Knowit's dataops library - simplifying building data pipelines in Databricks, for both testing and production use cases. The package enables a workflow where users write their code in notebooks, and then deploy them to a Databricks workspace without stepping on each other's toes.
Project description
Brickops
DataOps framework for Databricks
Table of contents:
- Getting started
- Purpose
- Naming functions
- Deployment functions
- Getting started
- How to get into devcontainer from the command line
- Configuration options for naming and mesh levels
- Underlying philosophy
Getting Started
The package can be installed with pip:
pip install brickops
Purpose
Brickops is a framework to automatically name Databricks assets, like Unity Catalog (UC) schemas, tables and jobs, according to environment (e.g. dev, staging, prod) and domain/project/flow names (where domain, project, flow are derived from the folder path in the repository).
This enables the users (data engineers, etc) to easily develop and deploy data sets, models and pipelines, and automatically comply with organizational principles.
Brickops contains naming functions for UC assets and autojob() functions for auto-deploying jobs.
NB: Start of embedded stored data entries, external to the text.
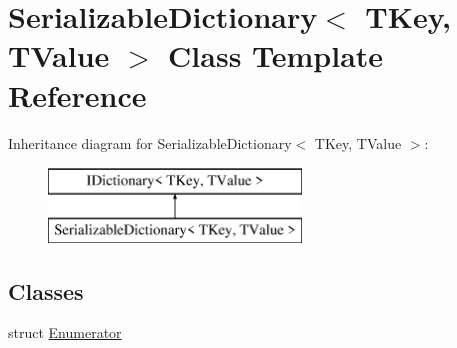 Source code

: \hypertarget{class_serializable_dictionary}{}\section{Serializable\+Dictionary$<$ T\+Key, T\+Value $>$ Class Template Reference}
\label{class_serializable_dictionary}
Inheritance diagram for Serializable\+Dictionary$<$ T\+Key, T\+Value $>$\+:\begin{figure}[H]
\begin{center}
\leavevmode
\includegraphics[height=2.000000cm]{class_serializable_dictionary}
\end{center}
\end{figure}
\subsection*{Classes}
\begin{DoxyCompactItemize}
\item 
struct \hyperlink{struct_serializable_dictionary_1_1_enumerator}{Enumerator}
\end{DoxyCompactItemize}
In the near future autodeploy of DLT pipelines will be added.
Naming funtions
Bricksops works in the context of a folder path, representing data pipeline or flow:
orgs/acme/domains/transport/projects/taxinyc/flows/revenue/
The structure here is:
- org:
acme- domain:
transport- project:
taxinyc- flow:
revenue
- flow:
- project:
- domain:
Catalog name from path: catname_from_path()
Example output from naming functions from notebooks under that path:
# Name functions enables automatic env+user specific database naming
from libs.catname import catname_from_path
from libs.dbname import dbname
cat = catname_from_path()
print(f"Catalog name derived from path: {cat}")
Default output (use the domain):
Catalog name derived from path: transport
Output with optional full mesh prefixing (org_domain_project):
Catalog name derived from path: acme_transport_taxinyc
Environment specific database name: dbname()
Database (schema name) with environment prefix:
db = dbname(db="revenue", cat=cat)
print("DB name: {db}")
Output in dev environment:
DB name: transport.dev_paldevibe_main_0e7768a7_revenue
Output in prod environment:
DB name: transport.revenue
Table name: tablename()
from brickops.datamesh.naming import build_table_name as tablename
revenue_by_borough_tbl = tablename(cat=catalog, db="revenue", tbl="revenue_by_borough")
print(f"revenue_by_borough_tbl: {revenue_by_borough_tbl}")
Output in dev environment:
transport.dev_paldevibe_branchname_0e7768a7_revenue.revenue_by_borough
Output in prod environment:
transport.revenue.revenue_by_borough
In dev (and all environments except prod), the database name is prefixed with username, branch and commit ref. The automatic prefixes prevents notebooks running in development mode from overwriting production data.
Deployment functions
Auto-deploying a spark pipeline
from brickops.dataops.deploy.autojob import autojob
response = autojob()
This job will automatically name and generate a job based on a deployment.yml file in the folder, e.g. orgs/acme/domains/transport/projects/taxinyc/flows/revenue/deployment.yml.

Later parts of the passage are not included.